### GIVEN RECORDS
*** Begin section ***

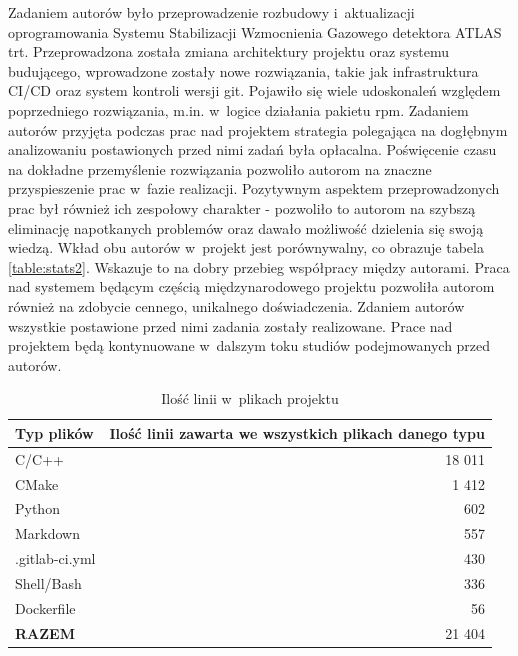 Zadaniem autorów było przeprowadzenie rozbudowy i~aktualizacji oprogramowania Systemu Stabilizacji Wzmocnienia Gazowego detektora ATLAS \gls*{trt}. Przeprowadzona została zmiana architektury projektu oraz systemu budującego, wprowadzone zostały nowe rozwiązania, takie jak infrastruktura CI/CD oraz system kontroli wersji \gls*{git}. Pojawiło się wiele udoskonaleń względem poprzedniego rozwiązania, m.in. w~logice działania pakietu \gls*{rpm}.
Zadaniem autorów przyjęta podczas prac nad projektem strategia polegająca na dogłębnym analizowaniu postawionych przed nimi zadań była opłacalna. Poświęcenie czasu na dokładne przemyślenie rozwiązania pozwoliło autorom na znaczne przyspieszenie prac w~fazie realizacji. Pozytywnym aspektem przeprowadzonych prac był również ich zespołowy charakter - pozwoliło to autorom na szybszą eliminację napotkanych problemów oraz dawało możliwość dzielenia się swoją wiedzą. Wkład obu autorów w~projekt jest porównywalny, co obrazuje tabela \ref{table:stats2}. Wskazuje to na dobry przebieg współpracy między autorami. Praca nad systemem będącym częścią międzynarodowego projektu pozwoliła autorom również na zdobycie cennego, unikalnego doświadczenia.
Zdaniem autorów wszystkie postawione przed nimi zadania zostały realizowane. Prace nad projektem będą kontynuowane w~dalszym toku studiów podejmowanych przed autorów.


\begin{table}[htbp]
\centering
\caption{Ilość linii w~plikach projektu}
\label{table:stats1}
\begin{tabular}{@{}lr@{}}
\toprule
Typ plików & 
Ilość linii zawarta we wszystkich plikach danego typu \\

\midrule

C/C++               & 18 011 \\
CMake               & 1 412 \\
Python              & 602 \\
Markdown            & 557 \\
.gitlab-ci.yml      & 430 \\
Shell/Bash          & 336 \\
Dockerfile          & 56 \\
\textbf{RAZEM}      & 21 404 \\

\bottomrule
\end{tabular}
\end{table}


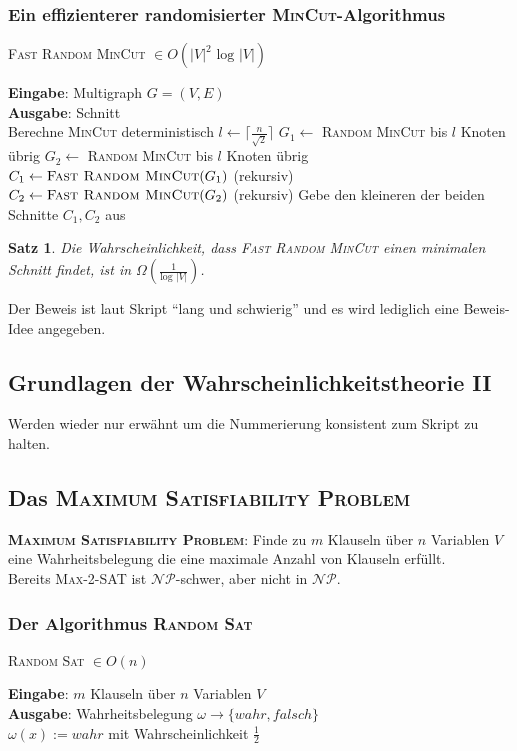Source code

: \documentclass[a4paper,10pt]{scrartcl}
\newcommand{\tbf}{\textbf}
\newcommand{\tsc}{\textsc}
\newcommand{\agn}{\leftarrow}
\newcommand{\Gr}{$G = (V,E)$ }
\newcommand{\NP}{\mathcal{NP}}
\newcommand{\Eingabe}[1]{\STATE \tbf{Eingabe}: #1 \\}
\newcommand{\Ausgabe}[1]{\STATE \tbf{Ausgabe}: #1 \\}
\newtheorem{satz}{Satz}
\begin{document}
\subsubsection{Ein effizienterer randomisierter \tsc{MinCut}-Algorithmus}
\begin{algorithm}
\caption{\tsc{Fast Random MinCut} $\in O(|V|^2 \text{ log } |V|)$}
\begin{algorithmic}
\Eingabe{Multigraph \Gr}
\Ausgabe{Schnitt}
	\STATE Berechne \tsc{MinCut} deterministisch
\ELSE
	\STATE $l \agn \lceil \frac{n}{\sqrt{2}} \rceil$
	\STATE $G_1 \agn$ \tsc{Random MinCut} bis $l$ Knoten übrig
	\STATE $G_2 \agn$ \tsc{Random MinCut} bis $l$ Knoten übrig
	\STATE $C_1 \agn \tsc{Fast Random MinCut}(G_1)$ (rekursiv)
	\STATE $C_2 \agn \tsc{Fast Random MinCut}(G_2)$ (rekursiv)
	\STATE Gebe den kleineren der beiden Schnitte $C_1, C_2$ aus
\ENDIF
\end{algorithmic}
\end{algorithm}

\begin{satz}
 Die Wahrscheinlichkeit, dass \tsc{Fast Random MinCut} einen minimalen Schnitt findet, ist in $\Omega(\frac{1}{\text{log } |V|})$.
\end{satz}

Der Beweis ist laut Skript ``lang und schwierig'' und es wird lediglich eine Beweis-Idee angegeben. \\

\subsection{Grundlagen der Wahrscheinlichkeitstheorie II}
Werden wieder nur erwähnt um die Nummerierung konsistent zum Skript zu halten. \\

\subsection{Das \tsc{Maximum Satisfiability Problem}}
\tbf{\tsc{Maximum Satisfiability Problem}}: Finde zu $m$ Klauseln über $n$ Variablen $V$ eine Wahrheitsbelegung die eine maximale Anzahl von Klauseln erfüllt. \\

Bereits \tsc{Max-2-SAT} ist $\NP$-schwer, aber nicht in $\NP$. \\

\subsubsection{Der Algorithmus \tsc{Random Sat}}
\begin{algorithm}
\caption{\tsc{Random Sat} $\in O(n)$}
\begin{algorithmic}
\Eingabe{$m$ Klauseln über $n$ Variablen $V$}
\Ausgabe{Wahrheitsbelegung $\omega \rightarrow \{wahr, falsch\}$}
	\STATE $\omega(x) := wahr$ mit Wahrscheinlichkeit $\frac{1}{2}$
\ENDFOR
\end{algorithmic}
\end{algorithm}
\end{document}
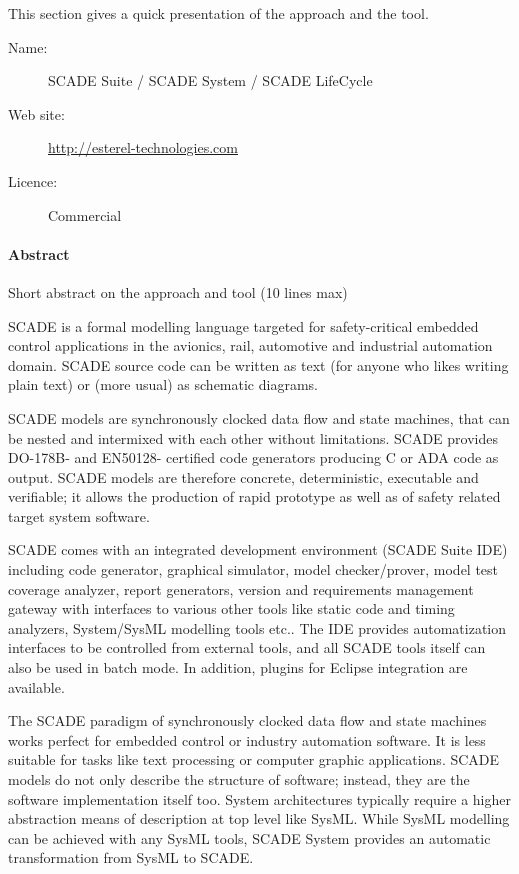 This section gives a quick presentation of the approach and the tool.

\begin{description}
\item[Name:] SCADE Suite / SCADE System / SCADE LifeCycle
\item[Web site: ] \url{http://esterel-technologies.com }
\item[Licence: ] Commercial
\end{description}

\paragraph{Abstract} Short abstract on the approach and tool (10 lines max)

SCADE is a formal modelling language targeted for safety-critical embedded control applications
in the avionics, rail, automotive and industrial automation domain. SCADE source code can be
written as text (for anyone who likes writing plain text) or (more usual) as schematic diagrams.

SCADE models are synchronously clocked data flow and state machines, that can be nested
and intermixed with each other without limitations. SCADE provides DO-178B- and EN50128-
certified code generators producing C or ADA code as output. SCADE models are therefore concrete, deterministic, executable and verifiable; it allows the production of rapid prototype as
well as of safety related target system software.

SCADE comes with an integrated development environment (SCADE Suite IDE) including
code generator, graphical simulator, model checker/prover, model test coverage analyzer, report
generators, version and requirements management gateway with interfaces to various other tools
like static code and timing analyzers, System/SysML modelling tools etc.. The IDE provides
automatization interfaces to be controlled from external tools, and all SCADE tools itself can
also be used in batch mode. In addition, plugins for Eclipse integration are available.

The SCADE paradigm of synchronously clocked data flow and state machines works perfect for
embedded control or industry automation software. It is less suitable for tasks like text processing
or computer graphic applications. SCADE models do not only describe the structure of software;
instead, they are the software implementation itself too. System architectures typically require a
higher abstraction means of description at top level like SysML. While SysML modelling can
be achieved with any SysML tools, SCADE System provides an automatic transformation from
SysML to SCADE.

*** End section ***

### DESCRIPTION OF THE TASK
For each line above that includes "frac", make a copy.

### THE ANSWER
	\STATE $l \agn \lceil \frac{n}{\sqrt{2}} \rceil$
 Die Wahrscheinlichkeit, dass \tsc{Fast Random MinCut} einen minimalen Schnitt findet, ist in $\Omega(\frac{1}{\text{log } |V|})$.
	\STATE $\omega(x) := wahr$ mit Wahrscheinlichkeit $\frac{1}{2}$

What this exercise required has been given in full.